▶ **Task brief**: Begin at the top of the listing below. Write each line out exactly, ending with the line that holds "descriptor) & -- \\".

(Beginning of Working data)

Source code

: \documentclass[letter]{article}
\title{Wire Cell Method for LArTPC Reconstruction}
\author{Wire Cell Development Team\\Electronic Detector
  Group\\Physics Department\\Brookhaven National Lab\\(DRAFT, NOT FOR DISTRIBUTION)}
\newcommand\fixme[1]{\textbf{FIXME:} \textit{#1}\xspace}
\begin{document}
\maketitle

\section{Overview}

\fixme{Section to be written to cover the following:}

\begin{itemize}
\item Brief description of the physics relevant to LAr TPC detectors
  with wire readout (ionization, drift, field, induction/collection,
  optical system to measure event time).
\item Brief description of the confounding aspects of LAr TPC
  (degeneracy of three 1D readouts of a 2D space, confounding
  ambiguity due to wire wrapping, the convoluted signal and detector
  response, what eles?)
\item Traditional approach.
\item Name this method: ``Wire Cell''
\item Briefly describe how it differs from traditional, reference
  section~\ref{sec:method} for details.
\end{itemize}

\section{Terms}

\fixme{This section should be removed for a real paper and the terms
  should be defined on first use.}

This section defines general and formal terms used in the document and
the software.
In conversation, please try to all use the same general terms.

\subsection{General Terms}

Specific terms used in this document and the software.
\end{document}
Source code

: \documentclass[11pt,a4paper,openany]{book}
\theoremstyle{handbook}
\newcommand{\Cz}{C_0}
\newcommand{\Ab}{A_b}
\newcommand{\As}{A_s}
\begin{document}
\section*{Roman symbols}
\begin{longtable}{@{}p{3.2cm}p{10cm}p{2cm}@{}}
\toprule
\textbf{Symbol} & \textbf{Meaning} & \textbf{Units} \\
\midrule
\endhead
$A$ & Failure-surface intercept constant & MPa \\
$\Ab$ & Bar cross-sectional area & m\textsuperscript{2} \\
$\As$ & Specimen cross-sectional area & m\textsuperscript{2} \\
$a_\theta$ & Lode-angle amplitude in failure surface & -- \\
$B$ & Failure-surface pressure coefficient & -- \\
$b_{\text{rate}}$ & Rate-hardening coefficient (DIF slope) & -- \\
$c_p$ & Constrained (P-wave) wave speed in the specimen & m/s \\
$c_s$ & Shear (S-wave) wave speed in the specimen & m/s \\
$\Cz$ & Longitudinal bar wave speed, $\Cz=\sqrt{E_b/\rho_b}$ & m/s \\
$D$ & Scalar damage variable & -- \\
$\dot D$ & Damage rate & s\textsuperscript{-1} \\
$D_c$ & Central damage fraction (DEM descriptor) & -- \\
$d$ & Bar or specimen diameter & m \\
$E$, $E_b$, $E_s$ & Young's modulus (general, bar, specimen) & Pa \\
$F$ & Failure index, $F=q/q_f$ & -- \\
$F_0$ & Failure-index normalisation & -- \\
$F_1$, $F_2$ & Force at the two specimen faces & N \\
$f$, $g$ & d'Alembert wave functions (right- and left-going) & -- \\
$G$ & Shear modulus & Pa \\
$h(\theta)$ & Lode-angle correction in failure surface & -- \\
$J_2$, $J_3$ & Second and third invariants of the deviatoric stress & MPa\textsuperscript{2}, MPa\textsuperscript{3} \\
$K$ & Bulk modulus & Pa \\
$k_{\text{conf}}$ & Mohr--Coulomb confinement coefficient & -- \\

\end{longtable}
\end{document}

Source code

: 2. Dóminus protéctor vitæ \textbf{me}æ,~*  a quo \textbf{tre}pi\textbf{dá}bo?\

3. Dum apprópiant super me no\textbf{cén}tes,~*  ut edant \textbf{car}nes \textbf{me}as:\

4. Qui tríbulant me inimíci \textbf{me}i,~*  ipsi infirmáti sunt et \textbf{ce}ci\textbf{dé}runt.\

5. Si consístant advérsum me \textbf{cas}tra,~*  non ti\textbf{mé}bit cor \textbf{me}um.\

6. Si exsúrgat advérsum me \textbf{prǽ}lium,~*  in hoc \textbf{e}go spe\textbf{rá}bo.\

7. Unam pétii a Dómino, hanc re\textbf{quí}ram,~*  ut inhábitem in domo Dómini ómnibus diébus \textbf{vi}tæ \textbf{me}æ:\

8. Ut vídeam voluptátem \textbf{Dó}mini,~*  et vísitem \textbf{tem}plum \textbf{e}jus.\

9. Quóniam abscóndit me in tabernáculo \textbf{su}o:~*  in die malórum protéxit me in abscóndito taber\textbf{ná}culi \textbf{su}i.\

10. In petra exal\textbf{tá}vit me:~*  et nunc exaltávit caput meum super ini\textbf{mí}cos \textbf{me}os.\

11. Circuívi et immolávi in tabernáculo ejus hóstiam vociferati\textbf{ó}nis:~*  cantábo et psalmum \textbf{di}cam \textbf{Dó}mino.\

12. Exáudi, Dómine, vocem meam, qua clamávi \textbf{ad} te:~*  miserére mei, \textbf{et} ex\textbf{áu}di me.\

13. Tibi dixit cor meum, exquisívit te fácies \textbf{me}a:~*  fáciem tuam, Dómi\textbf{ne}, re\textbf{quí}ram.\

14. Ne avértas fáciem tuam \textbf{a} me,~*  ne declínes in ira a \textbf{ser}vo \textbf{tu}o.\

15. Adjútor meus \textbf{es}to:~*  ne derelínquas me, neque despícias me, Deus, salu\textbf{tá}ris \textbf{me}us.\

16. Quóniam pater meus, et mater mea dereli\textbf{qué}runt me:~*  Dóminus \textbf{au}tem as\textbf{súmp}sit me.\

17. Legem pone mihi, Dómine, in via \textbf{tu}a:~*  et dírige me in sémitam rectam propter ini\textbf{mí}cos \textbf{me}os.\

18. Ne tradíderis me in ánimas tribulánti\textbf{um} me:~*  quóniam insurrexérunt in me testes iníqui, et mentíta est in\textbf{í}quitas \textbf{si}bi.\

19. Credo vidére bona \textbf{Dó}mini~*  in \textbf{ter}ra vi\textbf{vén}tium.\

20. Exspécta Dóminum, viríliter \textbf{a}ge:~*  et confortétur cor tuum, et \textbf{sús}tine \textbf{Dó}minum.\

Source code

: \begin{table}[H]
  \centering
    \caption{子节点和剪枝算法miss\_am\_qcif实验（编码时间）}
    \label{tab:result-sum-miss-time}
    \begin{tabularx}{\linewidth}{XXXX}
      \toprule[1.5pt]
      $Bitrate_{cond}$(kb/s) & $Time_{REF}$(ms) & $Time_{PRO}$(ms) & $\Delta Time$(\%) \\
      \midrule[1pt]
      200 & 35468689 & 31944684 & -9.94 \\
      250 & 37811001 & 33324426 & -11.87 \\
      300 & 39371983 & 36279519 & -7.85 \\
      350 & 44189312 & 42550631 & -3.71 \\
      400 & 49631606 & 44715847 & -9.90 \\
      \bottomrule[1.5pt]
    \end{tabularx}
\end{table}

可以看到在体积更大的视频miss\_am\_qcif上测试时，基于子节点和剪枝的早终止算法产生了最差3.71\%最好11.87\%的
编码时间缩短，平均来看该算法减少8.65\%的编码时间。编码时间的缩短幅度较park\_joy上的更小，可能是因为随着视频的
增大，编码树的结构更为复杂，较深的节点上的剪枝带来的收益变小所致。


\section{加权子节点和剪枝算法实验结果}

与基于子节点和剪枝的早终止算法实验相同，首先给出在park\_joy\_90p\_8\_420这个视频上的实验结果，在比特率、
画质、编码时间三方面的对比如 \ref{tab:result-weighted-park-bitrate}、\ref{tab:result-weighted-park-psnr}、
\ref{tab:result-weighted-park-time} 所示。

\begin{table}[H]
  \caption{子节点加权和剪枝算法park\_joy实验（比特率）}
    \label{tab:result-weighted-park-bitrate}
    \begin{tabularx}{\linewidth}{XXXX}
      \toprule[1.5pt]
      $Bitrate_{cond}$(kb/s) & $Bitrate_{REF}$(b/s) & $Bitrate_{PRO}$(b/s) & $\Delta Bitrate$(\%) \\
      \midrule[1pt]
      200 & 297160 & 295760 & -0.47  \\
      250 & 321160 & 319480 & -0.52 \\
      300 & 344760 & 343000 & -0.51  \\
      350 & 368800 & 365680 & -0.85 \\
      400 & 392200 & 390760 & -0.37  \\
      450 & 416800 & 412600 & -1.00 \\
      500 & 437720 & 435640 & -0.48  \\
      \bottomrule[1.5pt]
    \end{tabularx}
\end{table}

(End of Working data)

▶ **Exercise solution**:
Source code

: \documentclass[letter]{article}
\title{Wire Cell Method for LArTPC Reconstruction}
\author{Wire Cell Development Team\\Electronic Detector
  Group\\Physics Department\\Brookhaven National Lab\\(DRAFT, NOT FOR DISTRIBUTION)}
\newcommand\fixme[1]{\textbf{FIXME:} \textit{#1}\xspace}
\begin{document}
\maketitle

\section{Overview}

\fixme{Section to be written to cover the following:}

\begin{itemize}
\item Brief description of the physics relevant to LAr TPC detectors
  with wire readout (ionization, drift, field, induction/collection,
  optical system to measure event time).
\item Brief description of the confounding aspects of LAr TPC
  (degeneracy of three 1D readouts of a 2D space, confounding
  ambiguity due to wire wrapping, the convoluted signal and detector
  response, what eles?)
\item Traditional approach.
\item Name this method: ``Wire Cell''
\item Briefly describe how it differs from traditional, reference
  section~\ref{sec:method} for details.
\end{itemize}

\section{Terms}

\fixme{This section should be removed for a real paper and the terms
  should be defined on first use.}

This section defines general and formal terms used in the document and
the software.
In conversation, please try to all use the same general terms.

\subsection{General Terms}

Specific terms used in this document and the software.
\end{document}
Source code

: \documentclass[11pt,a4paper,openany]{book}
\theoremstyle{handbook}
\newcommand{\Cz}{C_0}
\newcommand{\Ab}{A_b}
\newcommand{\As}{A_s}
\begin{document}
\section*{Roman symbols}
\begin{longtable}{@{}p{3.2cm}p{10cm}p{2cm}@{}}
\toprule
\textbf{Symbol} & \textbf{Meaning} & \textbf{Units} \\
\midrule
\endhead
$A$ & Failure-surface intercept constant & MPa \\
$\Ab$ & Bar cross-sectional area & m\textsuperscript{2} \\
$\As$ & Specimen cross-sectional area & m\textsuperscript{2} \\
$a_\theta$ & Lode-angle amplitude in failure surface & -- \\
$B$ & Failure-surface pressure coefficient & -- \\
$b_{\text{rate}}$ & Rate-hardening coefficient (DIF slope) & -- \\
$c_p$ & Constrained (P-wave) wave speed in the specimen & m/s \\
$c_s$ & Shear (S-wave) wave speed in the specimen & m/s \\
$\Cz$ & Longitudinal bar wave speed, $\Cz=\sqrt{E_b/\rho_b}$ & m/s \\
$D$ & Scalar damage variable & -- \\
$\dot D$ & Damage rate & s\textsuperscript{-1} \\
$D_c$ & Central damage fraction (DEM descriptor) & -- \\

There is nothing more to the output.